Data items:
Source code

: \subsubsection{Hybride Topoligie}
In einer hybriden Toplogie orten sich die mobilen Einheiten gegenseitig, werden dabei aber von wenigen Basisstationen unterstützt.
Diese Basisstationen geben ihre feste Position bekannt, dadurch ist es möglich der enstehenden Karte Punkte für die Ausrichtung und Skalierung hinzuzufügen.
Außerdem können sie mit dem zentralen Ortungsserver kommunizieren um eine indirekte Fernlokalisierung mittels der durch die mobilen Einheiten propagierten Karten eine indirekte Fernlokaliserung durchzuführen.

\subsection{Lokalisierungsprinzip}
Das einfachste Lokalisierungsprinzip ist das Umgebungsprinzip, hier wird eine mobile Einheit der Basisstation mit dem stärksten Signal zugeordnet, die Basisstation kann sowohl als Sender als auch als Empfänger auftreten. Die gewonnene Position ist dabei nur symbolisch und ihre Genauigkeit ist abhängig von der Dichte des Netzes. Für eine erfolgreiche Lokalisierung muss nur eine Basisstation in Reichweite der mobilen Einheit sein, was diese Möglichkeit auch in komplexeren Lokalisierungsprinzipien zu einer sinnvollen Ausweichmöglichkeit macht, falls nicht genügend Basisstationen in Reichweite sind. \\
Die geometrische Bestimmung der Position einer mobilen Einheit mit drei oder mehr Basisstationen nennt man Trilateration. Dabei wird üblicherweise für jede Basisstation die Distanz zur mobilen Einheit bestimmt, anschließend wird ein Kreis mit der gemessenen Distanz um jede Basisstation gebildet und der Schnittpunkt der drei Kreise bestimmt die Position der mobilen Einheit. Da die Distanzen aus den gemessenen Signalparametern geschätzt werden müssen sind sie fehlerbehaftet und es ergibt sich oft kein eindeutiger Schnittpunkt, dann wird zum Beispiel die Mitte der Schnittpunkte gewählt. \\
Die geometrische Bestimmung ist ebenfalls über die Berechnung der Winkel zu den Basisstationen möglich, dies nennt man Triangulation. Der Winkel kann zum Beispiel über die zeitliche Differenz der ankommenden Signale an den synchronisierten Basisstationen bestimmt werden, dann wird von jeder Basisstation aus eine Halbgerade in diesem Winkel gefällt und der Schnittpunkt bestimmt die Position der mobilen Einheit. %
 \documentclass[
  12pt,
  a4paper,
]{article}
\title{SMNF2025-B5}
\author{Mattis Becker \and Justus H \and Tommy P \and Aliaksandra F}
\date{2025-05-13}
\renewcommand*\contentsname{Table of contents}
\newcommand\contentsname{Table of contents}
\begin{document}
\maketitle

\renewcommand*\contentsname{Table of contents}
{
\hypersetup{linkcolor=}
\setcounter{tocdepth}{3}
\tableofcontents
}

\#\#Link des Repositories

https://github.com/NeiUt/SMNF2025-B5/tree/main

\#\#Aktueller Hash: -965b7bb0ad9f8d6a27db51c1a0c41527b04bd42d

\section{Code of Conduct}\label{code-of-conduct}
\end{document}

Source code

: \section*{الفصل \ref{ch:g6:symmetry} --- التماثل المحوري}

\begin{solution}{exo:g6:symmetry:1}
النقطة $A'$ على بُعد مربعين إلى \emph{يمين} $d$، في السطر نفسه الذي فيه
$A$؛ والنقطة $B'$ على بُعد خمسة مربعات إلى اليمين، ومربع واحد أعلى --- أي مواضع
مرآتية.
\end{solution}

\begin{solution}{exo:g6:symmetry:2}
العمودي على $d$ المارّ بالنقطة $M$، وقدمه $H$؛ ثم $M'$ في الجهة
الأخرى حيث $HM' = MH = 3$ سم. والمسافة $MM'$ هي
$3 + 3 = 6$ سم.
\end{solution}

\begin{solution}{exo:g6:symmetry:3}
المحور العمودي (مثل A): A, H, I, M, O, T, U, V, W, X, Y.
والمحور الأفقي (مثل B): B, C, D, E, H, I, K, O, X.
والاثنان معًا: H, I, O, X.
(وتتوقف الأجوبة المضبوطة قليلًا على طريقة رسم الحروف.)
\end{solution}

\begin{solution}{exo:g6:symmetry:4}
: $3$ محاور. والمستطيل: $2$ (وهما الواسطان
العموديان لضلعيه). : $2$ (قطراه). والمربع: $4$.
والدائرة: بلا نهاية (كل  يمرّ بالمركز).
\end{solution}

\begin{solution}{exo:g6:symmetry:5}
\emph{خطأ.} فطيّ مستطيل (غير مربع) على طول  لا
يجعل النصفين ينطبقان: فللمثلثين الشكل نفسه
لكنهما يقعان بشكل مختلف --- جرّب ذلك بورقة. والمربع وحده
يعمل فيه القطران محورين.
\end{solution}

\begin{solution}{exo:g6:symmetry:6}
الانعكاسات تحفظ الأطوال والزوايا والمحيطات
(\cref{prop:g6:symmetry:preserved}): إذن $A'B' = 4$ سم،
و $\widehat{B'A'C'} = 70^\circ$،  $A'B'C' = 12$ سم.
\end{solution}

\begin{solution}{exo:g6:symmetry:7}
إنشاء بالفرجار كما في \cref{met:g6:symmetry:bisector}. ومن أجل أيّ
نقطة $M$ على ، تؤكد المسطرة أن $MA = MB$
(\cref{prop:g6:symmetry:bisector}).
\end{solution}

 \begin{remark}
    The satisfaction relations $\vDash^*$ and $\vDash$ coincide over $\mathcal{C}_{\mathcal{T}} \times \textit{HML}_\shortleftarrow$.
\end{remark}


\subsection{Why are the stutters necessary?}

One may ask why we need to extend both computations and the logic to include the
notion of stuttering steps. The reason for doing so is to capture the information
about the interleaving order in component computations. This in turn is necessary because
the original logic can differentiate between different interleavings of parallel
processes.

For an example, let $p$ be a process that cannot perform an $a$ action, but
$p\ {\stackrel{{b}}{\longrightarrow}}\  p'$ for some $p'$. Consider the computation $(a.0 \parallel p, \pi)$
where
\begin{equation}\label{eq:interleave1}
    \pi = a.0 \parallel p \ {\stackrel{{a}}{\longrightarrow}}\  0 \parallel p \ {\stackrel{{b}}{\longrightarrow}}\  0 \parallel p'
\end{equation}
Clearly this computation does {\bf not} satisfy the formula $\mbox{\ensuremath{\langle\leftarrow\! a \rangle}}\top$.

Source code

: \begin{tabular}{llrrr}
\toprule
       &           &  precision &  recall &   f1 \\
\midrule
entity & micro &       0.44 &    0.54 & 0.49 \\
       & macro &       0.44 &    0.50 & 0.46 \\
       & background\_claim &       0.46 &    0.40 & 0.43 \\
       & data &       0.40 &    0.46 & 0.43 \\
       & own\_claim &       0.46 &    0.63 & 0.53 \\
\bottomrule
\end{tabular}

What needs to be done –
Set down each entry above again exactly as it reads.

Solution for this problem –
Source code

: \subsubsection{Hybride Topoligie}
In einer hybriden Toplogie orten sich die mobilen Einheiten gegenseitig, werden dabei aber von wenigen Basisstationen unterstützt.
Diese Basisstationen geben ihre feste Position bekannt, dadurch ist es möglich der enstehenden Karte Punkte für die Ausrichtung und Skalierung hinzuzufügen.
Außerdem können sie mit dem zentralen Ortungsserver kommunizieren um eine indirekte Fernlokalisierung mittels der durch die mobilen Einheiten propagierten Karten eine indirekte Fernlokaliserung durchzuführen.

\subsection{Lokalisierungsprinzip}
Das einfachste Lokalisierungsprinzip ist das Umgebungsprinzip, hier wird eine mobile Einheit der Basisstation mit dem stärksten Signal zugeordnet, die Basisstation kann sowohl als Sender als auch als Empfänger auftreten. Die gewonnene Position ist dabei nur symbolisch und ihre Genauigkeit ist abhängig von der Dichte des Netzes. Für eine erfolgreiche Lokalisierung muss nur eine Basisstation in Reichweite der mobilen Einheit sein, was diese Möglichkeit auch in komplexeren Lokalisierungsprinzipien zu einer sinnvollen Ausweichmöglichkeit macht, falls nicht genügend Basisstationen in Reichweite sind. \\
Die geometrische Bestimmung der Position einer mobilen Einheit mit drei oder mehr Basisstationen nennt man Trilateration. Dabei wird üblicherweise für jede Basisstation die Distanz zur mobilen Einheit bestimmt, anschließend wird ein Kreis mit der gemessenen Distanz um jede Basisstation gebildet und der Schnittpunkt der drei Kreise bestimmt die Position der mobilen Einheit. Da die Distanzen aus den gemessenen Signalparametern geschätzt werden müssen sind sie fehlerbehaftet und es ergibt sich oft kein eindeutiger Schnittpunkt, dann wird zum Beispiel die Mitte der Schnittpunkte gewählt. \\
Die geometrische Bestimmung ist ebenfalls über die Berechnung der Winkel zu den Basisstationen möglich, dies nennt man Triangulation. Der Winkel kann zum Beispiel über die zeitliche Differenz der ankommenden Signale an den synchronisierten Basisstationen bestimmt werden, dann wird von jeder Basisstation aus eine Halbgerade in diesem Winkel gefällt und der Schnittpunkt bestimmt die Position der mobilen Einheit. %
 \documentclass[
  12pt,
  a4paper,
]{article}
\title{SMNF2025-B5}
\author{Mattis Becker \and Justus H \and Tommy P \and Aliaksandra F}
\date{2025-05-13}
\renewcommand*\contentsname{Table of contents}
\newcommand\contentsname{Table of contents}
\begin{document}
\maketitle

\renewcommand*\contentsname{Table of contents}
{
\hypersetup{linkcolor=}
\setcounter{tocdepth}{3}
\tableofcontents
}

\#\#Link des Repositories

https://github.com/NeiUt/SMNF2025-B5/tree/main

\#\#Aktueller Hash: -965b7bb0ad9f8d6a27db51c1a0c41527b04bd42d

\section{Code of Conduct}\label{code-of-conduct}
\end{document}

Source code

: \section*{الفصل \ref{ch:g6:symmetry} --- التماثل المحوري}

\begin{solution}{exo:g6:symmetry:1}
النقطة $A'$ على بُعد مربعين إلى \emph{يمين} $d$، في السطر نفسه الذي فيه
$A$؛ والنقطة $B'$ على بُعد خمسة مربعات إلى اليمين، ومربع واحد أعلى --- أي مواضع
مرآتية.
\end{solution}

\begin{solution}{exo:g6:symmetry:2}
العمودي على $d$ المارّ بالنقطة $M$، وقدمه $H$؛ ثم $M'$ في الجهة
الأخرى حيث $HM' = MH = 3$ سم. والمسافة $MM'$ هي
$3 + 3 = 6$ سم.
\end{solution}

\begin{solution}{exo:g6:symmetry:3}
المحور العمودي (مثل A): A, H, I, M, O, T, U, V, W, X, Y.
والمحور الأفقي (مثل B): B, C, D, E, H, I, K, O, X.
والاثنان معًا: H, I, O, X.
(وتتوقف الأجوبة المضبوطة قليلًا على طريقة رسم الحروف.)
\end{solution}

\begin{solution}{exo:g6:symmetry:4}
: $3$ محاور. والمستطيل: $2$ (وهما الواسطان
العموديان لضلعيه). : $2$ (قطراه). والمربع: $4$.
والدائرة: بلا نهاية (كل  يمرّ بالمركز).
\end{solution}

\begin{solution}{exo:g6:symmetry:5}
\emph{خطأ.} فطيّ مستطيل (غير مربع) على طول  لا
يجعل النصفين ينطبقان: فللمثلثين الشكل نفسه
لكنهما يقعان بشكل مختلف --- جرّب ذلك بورقة. والمربع وحده
يعمل فيه القطران محورين.
\end{solution}

\begin{solution}{exo:g6:symmetry:6}
الانعكاسات تحفظ الأطوال والزوايا والمحيطات
(\cref{prop:g6:symmetry:preserved}): إذن $A'B' = 4$ سم،
و $\widehat{B'A'C'} = 70^\circ$،  $A'B'C' = 12$ سم.
\end{solution}

\begin{solution}{exo:g6:symmetry:7}
إنشاء بالفرجار كما في \cref{met:g6:symmetry:bisector}. ومن أجل أيّ
نقطة $M$ على ، تؤكد المسطرة أن $MA = MB$
(\cref{prop:g6:symmetry:bisector}).
\end{solution}

 \begin{remark}
    The satisfaction relations $\vDash^*$ and $\vDash$ coincide over $\mathcal{C}_{\mathcal{T}} \times \textit{HML}_\shortleftarrow$.
\end{remark}


\subsection{Why are the stutters necessary?}

One may ask why we need to extend both computations and the logic to include the
notion of stuttering steps. The reason for doing so is to capture the information
about the interleaving order in component computations. This in turn is necessary because
the original logic can differentiate between different interleavings of parallel
processes.

For an example, let $p$ be a process that cannot perform an $a$ action, but
$p\ {\stackrel{{b}}{\longrightarrow}}\  p'$ for some $p'$. Consider the computation $(a.0 \parallel p, \pi)$
where
\begin{equation}\label{eq:interleave1}
    \pi = a.0 \parallel p \ {\stackrel{{a}}{\longrightarrow}}\  0 \parallel p \ {\stackrel{{b}}{\longrightarrow}}\  0 \parallel p'
\end{equation}
Clearly this computation does {\bf not} satisfy the formula $\mbox{\ensuremath{\langle\leftarrow\! a \rangle}}\top$.

Source code

: \begin{tabular}{llrrr}
\toprule
       &           &  precision &  recall &   f1 \\
\midrule
entity & micro &       0.44 &    0.54 & 0.49 \\
       & macro &       0.44 &    0.50 & 0.46 \\
       & background\_claim &       0.46 &    0.40 & 0.43 \\
       & data &       0.40 &    0.46 & 0.43 \\
       & own\_claim &       0.46 &    0.63 & 0.53 \\
\bottomrule
\end{tabular}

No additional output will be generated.